BEGIN Task data

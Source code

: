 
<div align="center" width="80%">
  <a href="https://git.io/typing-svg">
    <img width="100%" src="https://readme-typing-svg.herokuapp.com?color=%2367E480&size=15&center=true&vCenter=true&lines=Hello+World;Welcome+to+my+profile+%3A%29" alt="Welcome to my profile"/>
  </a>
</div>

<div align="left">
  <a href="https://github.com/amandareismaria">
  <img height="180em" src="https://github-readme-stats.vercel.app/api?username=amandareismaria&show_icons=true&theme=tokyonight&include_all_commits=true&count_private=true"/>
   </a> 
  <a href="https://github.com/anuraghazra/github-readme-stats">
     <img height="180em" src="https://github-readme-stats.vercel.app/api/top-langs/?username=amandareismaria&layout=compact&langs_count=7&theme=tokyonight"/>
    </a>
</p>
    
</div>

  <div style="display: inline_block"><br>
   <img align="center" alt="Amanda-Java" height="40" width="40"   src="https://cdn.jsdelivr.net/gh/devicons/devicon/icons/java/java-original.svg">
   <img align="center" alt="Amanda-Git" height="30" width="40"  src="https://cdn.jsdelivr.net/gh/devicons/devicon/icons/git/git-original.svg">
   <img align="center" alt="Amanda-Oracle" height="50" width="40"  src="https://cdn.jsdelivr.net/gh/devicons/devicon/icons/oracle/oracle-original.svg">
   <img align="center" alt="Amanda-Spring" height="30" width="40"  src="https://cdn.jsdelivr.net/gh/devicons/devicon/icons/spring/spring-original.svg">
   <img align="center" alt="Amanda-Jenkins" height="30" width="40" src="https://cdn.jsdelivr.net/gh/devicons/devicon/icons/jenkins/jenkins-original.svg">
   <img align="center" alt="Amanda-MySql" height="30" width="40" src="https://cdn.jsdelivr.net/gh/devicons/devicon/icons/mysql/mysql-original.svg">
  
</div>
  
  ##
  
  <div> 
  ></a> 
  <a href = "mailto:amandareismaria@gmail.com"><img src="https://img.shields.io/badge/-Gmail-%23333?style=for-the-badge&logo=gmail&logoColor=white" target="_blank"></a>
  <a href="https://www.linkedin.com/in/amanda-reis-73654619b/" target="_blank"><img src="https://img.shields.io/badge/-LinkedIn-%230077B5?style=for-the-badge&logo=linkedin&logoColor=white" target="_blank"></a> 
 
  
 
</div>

END Task data
BEGIN Task data

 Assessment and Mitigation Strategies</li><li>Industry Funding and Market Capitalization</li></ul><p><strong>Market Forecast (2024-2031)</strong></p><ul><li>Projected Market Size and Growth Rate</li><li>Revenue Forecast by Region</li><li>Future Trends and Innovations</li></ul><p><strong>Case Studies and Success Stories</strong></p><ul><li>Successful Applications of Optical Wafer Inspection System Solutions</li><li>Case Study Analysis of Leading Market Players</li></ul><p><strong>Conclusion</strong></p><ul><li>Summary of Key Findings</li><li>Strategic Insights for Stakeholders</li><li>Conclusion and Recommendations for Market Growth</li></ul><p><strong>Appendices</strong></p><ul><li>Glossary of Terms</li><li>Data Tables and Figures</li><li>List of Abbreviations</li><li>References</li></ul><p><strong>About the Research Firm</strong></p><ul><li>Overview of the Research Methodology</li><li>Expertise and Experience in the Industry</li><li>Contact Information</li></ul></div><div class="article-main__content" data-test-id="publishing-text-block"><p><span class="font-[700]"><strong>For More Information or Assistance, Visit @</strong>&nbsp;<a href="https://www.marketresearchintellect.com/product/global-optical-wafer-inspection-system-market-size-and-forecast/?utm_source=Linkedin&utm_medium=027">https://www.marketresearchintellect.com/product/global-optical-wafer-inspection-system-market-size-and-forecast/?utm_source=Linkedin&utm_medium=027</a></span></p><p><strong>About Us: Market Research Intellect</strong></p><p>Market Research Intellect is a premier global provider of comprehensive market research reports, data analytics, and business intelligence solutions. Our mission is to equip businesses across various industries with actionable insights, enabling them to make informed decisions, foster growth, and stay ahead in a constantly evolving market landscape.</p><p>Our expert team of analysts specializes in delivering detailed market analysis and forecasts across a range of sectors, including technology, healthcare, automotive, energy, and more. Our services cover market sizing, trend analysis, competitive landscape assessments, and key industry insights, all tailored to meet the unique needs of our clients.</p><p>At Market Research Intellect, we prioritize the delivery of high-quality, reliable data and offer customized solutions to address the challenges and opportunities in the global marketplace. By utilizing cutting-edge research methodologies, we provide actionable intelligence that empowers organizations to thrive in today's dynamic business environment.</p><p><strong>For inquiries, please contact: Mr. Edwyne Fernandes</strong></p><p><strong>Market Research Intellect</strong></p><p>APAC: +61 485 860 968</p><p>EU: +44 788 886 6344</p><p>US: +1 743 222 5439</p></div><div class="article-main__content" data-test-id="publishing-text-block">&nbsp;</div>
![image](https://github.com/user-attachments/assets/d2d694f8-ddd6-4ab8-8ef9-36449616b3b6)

END Task data
BEGIN Task data

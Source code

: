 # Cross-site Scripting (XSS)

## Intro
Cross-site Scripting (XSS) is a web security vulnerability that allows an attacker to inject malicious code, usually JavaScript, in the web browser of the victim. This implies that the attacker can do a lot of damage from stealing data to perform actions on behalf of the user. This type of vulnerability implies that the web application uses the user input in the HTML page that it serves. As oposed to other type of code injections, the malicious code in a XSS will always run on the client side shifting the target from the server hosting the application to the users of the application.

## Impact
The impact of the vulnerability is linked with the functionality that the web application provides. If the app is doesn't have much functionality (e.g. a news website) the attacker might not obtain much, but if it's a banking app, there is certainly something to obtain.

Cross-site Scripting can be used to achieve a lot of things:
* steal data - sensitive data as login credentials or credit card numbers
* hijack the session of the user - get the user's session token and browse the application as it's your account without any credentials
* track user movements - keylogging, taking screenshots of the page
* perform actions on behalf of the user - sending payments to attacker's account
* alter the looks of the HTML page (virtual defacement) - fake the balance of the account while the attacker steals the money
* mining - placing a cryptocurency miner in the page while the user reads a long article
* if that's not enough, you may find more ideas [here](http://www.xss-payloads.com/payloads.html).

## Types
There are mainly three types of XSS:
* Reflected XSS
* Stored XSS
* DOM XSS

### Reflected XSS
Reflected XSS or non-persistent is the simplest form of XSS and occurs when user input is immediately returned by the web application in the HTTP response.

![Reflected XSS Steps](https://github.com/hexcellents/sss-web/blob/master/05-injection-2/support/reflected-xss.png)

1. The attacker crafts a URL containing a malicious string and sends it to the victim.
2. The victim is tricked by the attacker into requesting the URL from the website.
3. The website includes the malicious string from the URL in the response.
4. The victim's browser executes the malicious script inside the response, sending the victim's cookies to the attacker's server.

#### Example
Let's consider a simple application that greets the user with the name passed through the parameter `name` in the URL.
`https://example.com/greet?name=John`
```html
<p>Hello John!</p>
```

END Task data

• [The task]:
Find every line in the records that contains the word "style"; copy those lines.

• [Task response]:
  <div style="display: inline_block"><br>
  <a href = "mailto:amandareismaria@gmail.com"><img src="https://img.shields.io/badge/-Gmail-%23333?style=for-the-badge&logo=gmail&logoColor=white" target="_blank"></a>
  <a href="https://www.linkedin.com/in/amanda-reis-73654619b/" target="_blank"><img src="https://img.shields.io/badge/-LinkedIn-%230077B5?style=for-the-badge&logo=linkedin&logoColor=white" target="_blank"></a> 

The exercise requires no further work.